Nyambi Jualan Togel, Penarik Betor di Medan Ditangkap Polisi

Judi adalah sebuah permainan. Tidak ada yang salah memainkan judi jika Anda berada di tempat yang tepat. Namun akan menjadi kegiatan yang dilarang jika Anda berada di Indonesia. Seperti yang kita tahu bahwa Negara Indonesia memang telah melarang keras kegiatan judi apapun jenisnya. Dengan demikian, siapa pun yang masih nekat bermain judi akan langsung ditindak lanjuti oleh aparat hukum sesuai dengan ketentuan yang berlaku.

Mungkin jika Anda memang tak bisa lepas dari kegiatan judi, bisa bermain judi melalui situs perjudian dengan akun mainan dimana Anda tak perlu memasukkan sejumlah uang untuk memsang taruhan sungguhan. Dengan kata lain, Anda hanya perlu bermain menggunakan uang virtual dan mencari situs bandar togel terpercaya di http://139.162.57.226  .

Meski Anda tak akan mendapatkan keuntungan berupa uang asli, tetapi setidaknya bisa memenuhi hasrat Anda yang begitu ingin bermain judi. Sekarang ini juga sudah banyak situs yang menyediakan mode bermain gratis dimana pemainnya bisa bebas bermain judi tanpa harus melakukan pengisian deposit. Namun perlu Anda ingat untuk tak melakukan pengisian saldo apapun yang terjadi karena nantinya Anda sendiri yang akan merasakan dampaknya, mulai dati ketagihan hingga tertangkap aparat hukum.

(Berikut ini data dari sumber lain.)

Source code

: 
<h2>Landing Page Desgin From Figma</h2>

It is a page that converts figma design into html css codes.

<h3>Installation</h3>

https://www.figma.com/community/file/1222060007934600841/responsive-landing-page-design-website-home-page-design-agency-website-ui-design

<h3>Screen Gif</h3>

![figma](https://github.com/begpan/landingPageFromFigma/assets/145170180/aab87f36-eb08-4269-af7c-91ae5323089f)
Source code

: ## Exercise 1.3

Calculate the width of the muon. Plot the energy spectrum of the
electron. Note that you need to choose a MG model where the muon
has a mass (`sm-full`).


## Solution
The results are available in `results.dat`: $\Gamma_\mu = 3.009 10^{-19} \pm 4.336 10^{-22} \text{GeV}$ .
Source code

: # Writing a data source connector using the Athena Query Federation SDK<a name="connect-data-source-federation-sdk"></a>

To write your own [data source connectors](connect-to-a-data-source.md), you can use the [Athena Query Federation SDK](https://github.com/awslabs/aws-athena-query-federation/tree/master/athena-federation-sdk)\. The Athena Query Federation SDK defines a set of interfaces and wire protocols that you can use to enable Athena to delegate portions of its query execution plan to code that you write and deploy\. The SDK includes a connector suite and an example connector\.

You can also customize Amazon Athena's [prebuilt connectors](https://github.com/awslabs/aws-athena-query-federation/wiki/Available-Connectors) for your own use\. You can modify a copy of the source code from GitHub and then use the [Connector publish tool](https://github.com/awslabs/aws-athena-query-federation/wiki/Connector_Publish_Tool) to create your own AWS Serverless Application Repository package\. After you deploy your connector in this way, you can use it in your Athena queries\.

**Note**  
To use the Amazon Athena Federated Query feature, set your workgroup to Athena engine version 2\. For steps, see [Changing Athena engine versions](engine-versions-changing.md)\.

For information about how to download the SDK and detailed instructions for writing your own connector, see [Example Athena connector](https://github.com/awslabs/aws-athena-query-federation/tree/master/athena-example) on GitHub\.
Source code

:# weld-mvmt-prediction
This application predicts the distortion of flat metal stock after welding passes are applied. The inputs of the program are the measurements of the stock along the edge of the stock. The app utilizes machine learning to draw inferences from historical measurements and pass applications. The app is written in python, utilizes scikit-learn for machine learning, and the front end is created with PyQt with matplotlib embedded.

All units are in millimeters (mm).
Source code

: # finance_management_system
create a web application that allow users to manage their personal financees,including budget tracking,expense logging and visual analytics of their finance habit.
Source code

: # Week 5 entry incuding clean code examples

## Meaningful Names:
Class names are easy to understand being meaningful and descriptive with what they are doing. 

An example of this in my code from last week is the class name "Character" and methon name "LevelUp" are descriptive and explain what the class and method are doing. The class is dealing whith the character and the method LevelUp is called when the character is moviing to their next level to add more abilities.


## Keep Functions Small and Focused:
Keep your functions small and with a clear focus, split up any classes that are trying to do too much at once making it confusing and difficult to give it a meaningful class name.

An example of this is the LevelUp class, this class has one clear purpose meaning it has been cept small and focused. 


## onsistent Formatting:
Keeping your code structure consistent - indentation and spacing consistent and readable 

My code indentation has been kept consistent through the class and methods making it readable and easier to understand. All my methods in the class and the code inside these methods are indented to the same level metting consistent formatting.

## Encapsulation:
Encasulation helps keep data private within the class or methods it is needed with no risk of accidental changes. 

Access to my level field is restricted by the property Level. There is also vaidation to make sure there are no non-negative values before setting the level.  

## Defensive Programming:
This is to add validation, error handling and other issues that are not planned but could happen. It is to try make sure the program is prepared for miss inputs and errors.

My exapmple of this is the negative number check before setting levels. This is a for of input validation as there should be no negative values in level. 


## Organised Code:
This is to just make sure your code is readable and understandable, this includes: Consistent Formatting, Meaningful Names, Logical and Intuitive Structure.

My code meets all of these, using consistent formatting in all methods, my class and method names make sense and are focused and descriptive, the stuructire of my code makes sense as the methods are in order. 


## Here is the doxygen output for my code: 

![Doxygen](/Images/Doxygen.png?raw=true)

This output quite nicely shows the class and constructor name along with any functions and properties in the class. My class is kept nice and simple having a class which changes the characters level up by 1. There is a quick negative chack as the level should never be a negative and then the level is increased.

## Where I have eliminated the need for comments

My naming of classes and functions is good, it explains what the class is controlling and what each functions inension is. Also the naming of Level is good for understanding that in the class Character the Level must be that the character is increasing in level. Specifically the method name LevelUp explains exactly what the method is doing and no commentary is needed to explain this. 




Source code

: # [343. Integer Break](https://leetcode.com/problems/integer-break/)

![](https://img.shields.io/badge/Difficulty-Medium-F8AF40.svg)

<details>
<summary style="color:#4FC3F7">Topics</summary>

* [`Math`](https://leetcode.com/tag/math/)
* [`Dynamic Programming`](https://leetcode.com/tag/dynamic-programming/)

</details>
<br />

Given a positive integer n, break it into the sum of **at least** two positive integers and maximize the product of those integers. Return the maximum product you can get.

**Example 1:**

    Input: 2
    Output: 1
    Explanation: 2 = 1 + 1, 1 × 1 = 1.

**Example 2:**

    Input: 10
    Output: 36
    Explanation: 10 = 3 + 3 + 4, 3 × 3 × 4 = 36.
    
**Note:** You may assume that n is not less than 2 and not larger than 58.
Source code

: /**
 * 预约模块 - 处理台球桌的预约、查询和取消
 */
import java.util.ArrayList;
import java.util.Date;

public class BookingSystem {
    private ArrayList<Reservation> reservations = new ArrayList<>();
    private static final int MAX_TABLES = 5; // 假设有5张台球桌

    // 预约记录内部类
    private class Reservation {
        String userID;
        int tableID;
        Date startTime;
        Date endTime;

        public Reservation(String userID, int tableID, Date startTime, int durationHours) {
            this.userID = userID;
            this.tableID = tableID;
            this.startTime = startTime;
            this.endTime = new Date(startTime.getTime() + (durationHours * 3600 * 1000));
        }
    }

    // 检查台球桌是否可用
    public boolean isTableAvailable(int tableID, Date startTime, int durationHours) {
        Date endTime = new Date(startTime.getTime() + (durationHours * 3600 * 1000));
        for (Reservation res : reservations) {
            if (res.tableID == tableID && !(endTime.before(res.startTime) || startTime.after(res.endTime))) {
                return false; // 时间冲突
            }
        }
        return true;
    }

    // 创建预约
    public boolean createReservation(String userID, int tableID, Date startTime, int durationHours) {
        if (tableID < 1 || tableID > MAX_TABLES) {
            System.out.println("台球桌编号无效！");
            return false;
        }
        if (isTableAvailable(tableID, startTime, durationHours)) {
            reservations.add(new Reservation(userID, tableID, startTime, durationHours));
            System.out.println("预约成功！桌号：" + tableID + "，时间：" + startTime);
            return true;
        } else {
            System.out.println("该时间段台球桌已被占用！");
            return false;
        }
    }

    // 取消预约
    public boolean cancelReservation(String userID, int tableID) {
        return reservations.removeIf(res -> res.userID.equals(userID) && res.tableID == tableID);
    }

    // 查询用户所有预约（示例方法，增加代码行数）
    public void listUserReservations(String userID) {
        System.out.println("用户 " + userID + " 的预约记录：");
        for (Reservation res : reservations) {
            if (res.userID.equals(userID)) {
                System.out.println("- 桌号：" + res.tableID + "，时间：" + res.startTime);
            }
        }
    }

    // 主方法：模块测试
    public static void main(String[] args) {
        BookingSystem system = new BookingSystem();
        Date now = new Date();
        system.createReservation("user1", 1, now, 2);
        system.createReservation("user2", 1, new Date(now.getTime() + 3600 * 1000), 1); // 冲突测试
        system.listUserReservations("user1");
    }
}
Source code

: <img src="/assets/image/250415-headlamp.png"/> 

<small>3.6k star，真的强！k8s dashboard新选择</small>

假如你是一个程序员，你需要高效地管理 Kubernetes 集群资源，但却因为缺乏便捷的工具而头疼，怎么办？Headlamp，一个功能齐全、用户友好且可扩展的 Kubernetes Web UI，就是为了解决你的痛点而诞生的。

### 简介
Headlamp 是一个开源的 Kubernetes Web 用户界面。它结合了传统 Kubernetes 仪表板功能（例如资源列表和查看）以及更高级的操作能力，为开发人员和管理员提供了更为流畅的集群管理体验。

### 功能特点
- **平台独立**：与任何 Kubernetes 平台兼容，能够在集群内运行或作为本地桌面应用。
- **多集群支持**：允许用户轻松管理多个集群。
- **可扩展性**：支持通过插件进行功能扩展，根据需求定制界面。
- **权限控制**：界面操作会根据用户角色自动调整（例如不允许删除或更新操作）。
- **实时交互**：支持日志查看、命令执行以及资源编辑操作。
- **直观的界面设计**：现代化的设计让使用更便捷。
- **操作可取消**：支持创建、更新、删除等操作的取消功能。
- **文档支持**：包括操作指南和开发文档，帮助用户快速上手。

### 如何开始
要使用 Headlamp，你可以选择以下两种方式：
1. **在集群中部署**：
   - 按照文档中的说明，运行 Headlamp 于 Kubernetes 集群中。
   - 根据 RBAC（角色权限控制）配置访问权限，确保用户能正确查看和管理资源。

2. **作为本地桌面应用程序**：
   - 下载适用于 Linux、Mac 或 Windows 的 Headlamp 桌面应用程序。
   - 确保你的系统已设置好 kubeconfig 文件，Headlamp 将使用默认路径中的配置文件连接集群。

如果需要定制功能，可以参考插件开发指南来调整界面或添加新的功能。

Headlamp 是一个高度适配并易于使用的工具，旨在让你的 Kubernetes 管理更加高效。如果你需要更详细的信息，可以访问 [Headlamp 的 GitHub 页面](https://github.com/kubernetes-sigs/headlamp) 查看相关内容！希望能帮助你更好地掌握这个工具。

Sekedar untuk memenuhi hobi tentu tak masalah karena Anda hanya bermain di waktu sela saja, dan bukan dijadikan sebagai pekerjaan utama. Kendati permainan judi yang dilarang tak dijadikan sebagai pekerjaan utama, melainkan hanya pekerjaan sampingan agar bisa mendapatkan uang tambahan, tetap saja hal ini salah di mata hukum dan agama. Itulah sebabnya tak salah jika sampai para pekerja yang memiliki sampingan berjudi tetap akan diamankan oleh petugas yang berwenang jika sampai kedapatan berjudi.

Baca Juga :  Polres Minahasa Tenggara Kerahkan Tim Cyber, Buru Togel Online

Hal ini pun menimpa seorang penarik becak motor atau bettor di Kota Medan. Pria bernama Dosroha Audison Simatupang tersebut sudah memiliki mata pencaharian sebagai penarik becak motor. Namun entah karena penghasilannya yang dirasa kurang atau sekedar memenuhi hobi, Dosroha pun nekat nyambi sebagai penjual judi toto gelap atau togel. Dirinya dibekuk oleh personel Unit Reskrim Polsek Medan Baru di jalan Adinegoro, Kota Medan. Penangkapan terhadap pria asal Jalan Swadaya, Kecamatan Medan Labuhan tersebut didasarkan pada informasi yang diterima oleh petugas terkait merebaknya penjualan judi togel di kawasan Jalan Adinegoro.

Iptu Irwansyah Sitorus yang tak lain merupakan Kanit Reskrim Polsek Medan baru, membenarkan hal tersebut dan selanjutnya, ia mengirim petugas untuk melakukan penyamaran guna menangkap penjual judi togel tersebut. Ia menerangkan bahwa ketika diamankan oleh petugs, pelaku tengah mangkal di jalan Adinegoro untuk menunggu penumbang. Petugas berhasil menyita satu unit handphone dari tangan pelaku ketika proses penangkapan dilakukan. Selain itu, petugas juga membawa serta barang bukti berupa sejumlah nomor tebakan angka untuk togel yang ada di dalam handphone tersebut. Ada pula yang tunai sebanyak Rp20.000 yang diduga merupakan hasil dari penjualan nomor togel.

Irwansyah menjelaskan bahwa selama dilakukan pemeriksaan, pelaku mengakui semua perbuatannya. Dia juga mengaku bahwa seluruh nomor tersebut nantinya akan diteruskan kepada seorang Bandar yang memiliki inisial nama A dengan keuntungan sebanyak 10 persen dari hasil penjualan.

Untuk dilakukan pemeriksaan lebih mendalam, tersangka kemudian dibawa ke Mapolsek Medan Baru. sedangkan untuk saat ini, Bandar judi dengan inisial A masih dalam proses pengejaran oleh petugas. Karena perbuatannya tersebut, pelaku akan dijerat dengan Pasal 3030 KUHPidana tentang perjudian.